In June, concerns about alleged anti-Semitism at the Madison Club cause the Madison Community Chest charity to stop paying the $150 membership dues for its executive director. The club denies the allegations, which were raised by former State Rep. Ruth B. Doyle, a member of the Community Chest budget committee.
And a changing of the guard at year’s end, as Marshall Colston, a supervisor with the Dane County Department of Public Assistance and a member of the MCHR, is elected president of the Madison NAACP without opposition. Outgoing president Odell Taliaferro – who decisively beat Colston last December, is elected to the board as an at-large member at the meeting at the YWCA, 122 State St.
A Race about Racism
In 1962, race and racism dominate alderman Harold E. “Babe” Rohr’s campaign for a fourth term representing the South Park Street–area Fourteenth Ward. Rohr, business agent for the painting union, calls the NAACP a “malicious force” and his challenger Jan Marfyak its “hand- picked candidate.” Marfyak, an administrative assistant with the department of motor vehicles, notes he is not a member of the association, disagrees with some of its tactics, and has never even met NAACP president Taliaferro. At a Franklin School forum, Rohr says blacks hurt themselves backing bills like the NAACP’s proposed human rights ordinance. He denies being prejudiced, declaring “some of my best friends are Negroes.”

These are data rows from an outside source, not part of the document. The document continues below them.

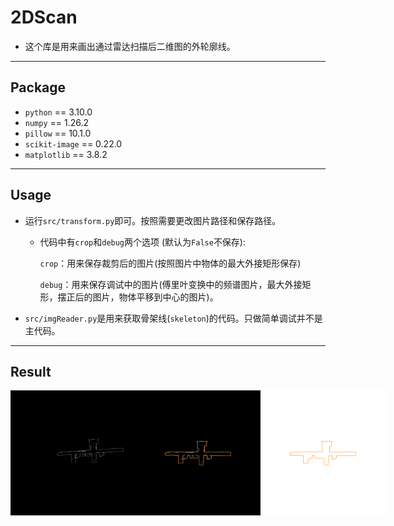 # 2DScan

- 这个库是用来画出通过雷达扫描后二维图的外轮廓线。

---

## Package

 - `python` == 3.10.0
 - `numpy` == 1.26.2
 - `pillow` == 10.1.0
 - `scikit-image` == 0.22.0
 - `matplotlib` == 3.8.2

---

## Usage

 - 运行`src/transform.py`即可。按照需要更改图片路径和保存路径。
    
    - 代码中有`crop`和`debug`两个选项 (默认为`False`不保存):
        
        `crop`：用来保存裁剪后的图片(按照图片中物体的最大外接矩形保存)

        `debug`：用来保存调试中的图片(傅里叶变换中的频谱图片，最大外接矩形，摆正后的图片，物体平移到中心的图片)。
        
        

 - `src/imgReader.py`是用来获取骨架线(`skeleton`)的代码。只做简单调试并不是主代码。

---

## Result
<div style="display: flex; justify-content: space-between;">
  <img src="/img/img2.jpg" alt="Original Image" style="width: 200px;">
  <img src="/result/mergeLine.png" alt="MergeLine Image" style="width: 200px;">
  <img src="/result/outLine.png" alt="OutLine Image" style="width: 200px;">
</div>
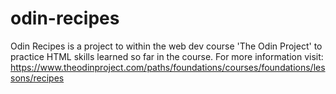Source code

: # odin-recipes

Odin Recipes is a project to within the web dev course 'The Odin Project' to practice HTML skills learned so far in the course. For more information visit:
https://www.theodinproject.com/paths/foundations/courses/foundations/lessons/recipes
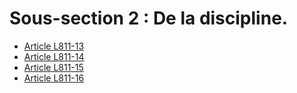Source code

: # Sous-section 2 : De la discipline.

- [Article L811-13](article-l811-13.md)
- [Article L811-14](article-l811-14.md)
- [Article L811-15](article-l811-15.md)
- [Article L811-16](article-l811-16.md)
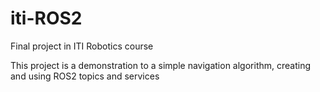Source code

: # iti-ROS2
Final project in ITI Robotics course

This project is a demonstration to a simple navigation algorithm, creating and using ROS2 topics and services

Then someone starts sending anonymous postcards to ward voters claiming Marfyak lives in a trailer, doesn’t pay taxes, and is himself Black. Although none of this is true, Rohr refuses to disavow the lies; “I had nothing to do with this,” he insists.
At a campaign forum in late March, someone asks Rohr point- blank: “Do you think that Mr. Marfyak is a Negro?” When Rohr won’t answer, Marfyak shoots to his feet. “In the sense of fair play, Mr. Rohr, will you tell me to my face that I am not a Negro?” he demands. Rohr won’t. “I’m not going to state whether you are or are not a Negro,” Rohr replies.

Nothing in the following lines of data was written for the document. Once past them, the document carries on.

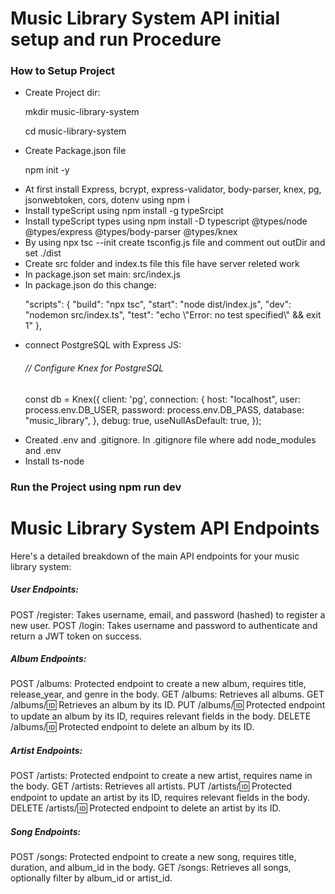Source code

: <h1>Music Library System API initial setup and run Procedure</h1>
<h3>How to Setup Project</h3>
<ul>
  <li>
    Create Project dir: <p>mkdir music-library-system</p><p>cd music-library-system</p>
</li>
  <li>Create Package.json file <p>npm init -y
</p></li>
  
  <li>At first install Express, bcrypt, express-validator, body-parser, knex, pg, jsonwebtoken, cors, dotenv using  npm i </li>
  <li>Install typeScript using npm install -g typeSrcipt</li>
  <li>Install typeScript types using npm install -D typescript @types/node @types/express @types/body-parser @types/knex </li>
  <li>By using npx tsc --init create tsconfig.js file and comment out outDir and set ./dist</li>
  <li>Create src folder and index.ts file this file have server releted work</li>
  <li>In package.json set main: src/index.js</li>
  <li>In package.json do this change:
<p>
    "scripts": {
    "build": "npx tsc",
    "start": "node dist/index.js",
    "dev": "nodemon src/index.ts",
    "test": "echo \"Error: no test specified\" && exit 1"
  },
</p>
  </li>
  <li>connect PostgreSQL with Express JS:
<p>
 <h6>
    // Configure Knex for PostgreSQL
 </h6>
    const db = Knex({
      client: 'pg',
      connection: {
        host: "localhost",
        user: process.env.DB_USER,
        password: process.env.DB_PASS,
        database: "music_library",
      },
      debug: true,  
      useNullAsDefault: true, 
});
</p></li>
  <li>Created .env and .gitignore. In .gitignore file where add node_modules and .env</li>
  <li>Install ts-node</li>
</ul>
<h3>Run the Project using npm run dev</h3>


<h1>Music Library System API Endpoints</h1>
<p>Here's a detailed breakdown of the main API endpoints for your music library system:</p>

<h5>User Endpoints:</h5>

POST /register: Takes username, email, and password (hashed) to register a new user.
POST /login: Takes username and password to authenticate and return a JWT token on success.
<h5>Album Endpoints:</h5>

POST /albums: Protected endpoint to create a new album, requires title, release_year, and genre in the body.
GET /albums: Retrieves all albums.
GET /albums/:id: Retrieves an album by its ID.
PUT /albums/:id: Protected endpoint to update an album by its ID, requires relevant fields in the body.
DELETE /albums/:id: Protected endpoint to delete an album by its ID.
<h5>Artist Endpoints:</h5>

POST /artists: Protected endpoint to create a new artist, requires name in the body.
GET /artists: Retrieves all artists.
PUT /artists/:id: Protected endpoint to update an artist by its ID, requires relevant fields in the body.
DELETE /artists/:id: Protected endpoint to delete an artist by its ID.
<h5>Song Endpoints:</h5>

POST /songs: Protected endpoint to create a new song, requires title, duration, and album_id in the body.
GET /songs: Retrieves all songs, optionally filter by album_id or artist_id.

Both papers endorse Marfyak with blistering editorials. “Rohr seeks to whip up race hate and fear,” the Capital Times declares. The State Journal denounces Rohr’s “racist line” and his “plans to fan the flames of prejudice rather than work for solutions.”
As the election nears, Rohr’s campaign reprints a 1960 photo of Madison’s popular liberal state senator Horace Wilkie, much to Wilkie’s displeasure. “I deplore the injection of the race issue into this year’s campaign by Rohr’s supporters, and I emphatically disagree with Rohr’s refusal to disavow such action,” Wilkie says, explicitly stating he’s not supporting Rohr’s reelection. But Fourteenth Ward voters do, reelecting Rohr 54-46.

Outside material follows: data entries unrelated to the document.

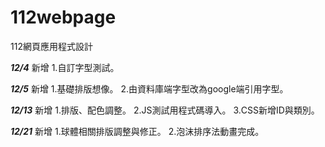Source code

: # 112webpage
112網頁應用程式設計

***12/4*** 新增 1.自訂字型測試。

***12/5*** 新增 1.基礎排版想像。  2.由資料庫端字型改為google端引用字型。

***12/13*** 新增 1.排版、配色調整。  2.JS測試用程式碼導入。  3.CSS新增ID與類別。

***12/21*** 新增 1.球體相關排版調整與修正。  2.泡沫排序法動畫完成。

Despite its disappointment over the election, the State Journal still pushes politics over protest. “We can do without the marchers,” it editorializes on April 27. “The picketing act has always had an element of phoniness in any nation where everyone has to vote. The recent trend has not only made it tiresome but a bit frightening. It has no legitimate place in a free society where we govern ourselves by the ballot box and not street agitation. Let ’em write to their congressman.”
In January UW regents make Madison the first Big Ten school to adopt a policy banning gifts or grants based on bias – eight months after they approved accepting a $100,000 bequest to aid “worthy and needy Gentile Protestant students.” As proposed by UW president Conrad Elvehjem, the new rule bans gifts with “discriminatory restrictions based upon race, color or creed” but not national origin; university vice president Fred Harvey Harrington explains that as the campus with the seventh- largest foreign student body in the United States, the university has to allow for grants for international students. Regent Harold A. Konnak mockingly moves to add a ban on bias based on sex, which he withdraws after regent A. Matt Werner calls the amendment “ridiculous” and “frivolous.” Elvehjem tells the board that donors have the right to support any group they wish, but should do so directly to the individuals or through outside organizations, not the State or university. The only other Big Ten school with such a policy is Illinois, as set by state statute.
And the two most important black leaders in America come to campus in the spring of 1962, only a few days apart. But their schedule is closer than their messages. On Friday, March 30, Dr. Martin Luther King Jr. delivers the second annual Jonas Rosenfield lecture, entitled “The Future of Integration,” before a very supportive capacity crowd at the Union Theater on “Segregation is on its death- bed,” the Baptist preacher declares, “and the only problem is how expensive the nation will make its funeral.”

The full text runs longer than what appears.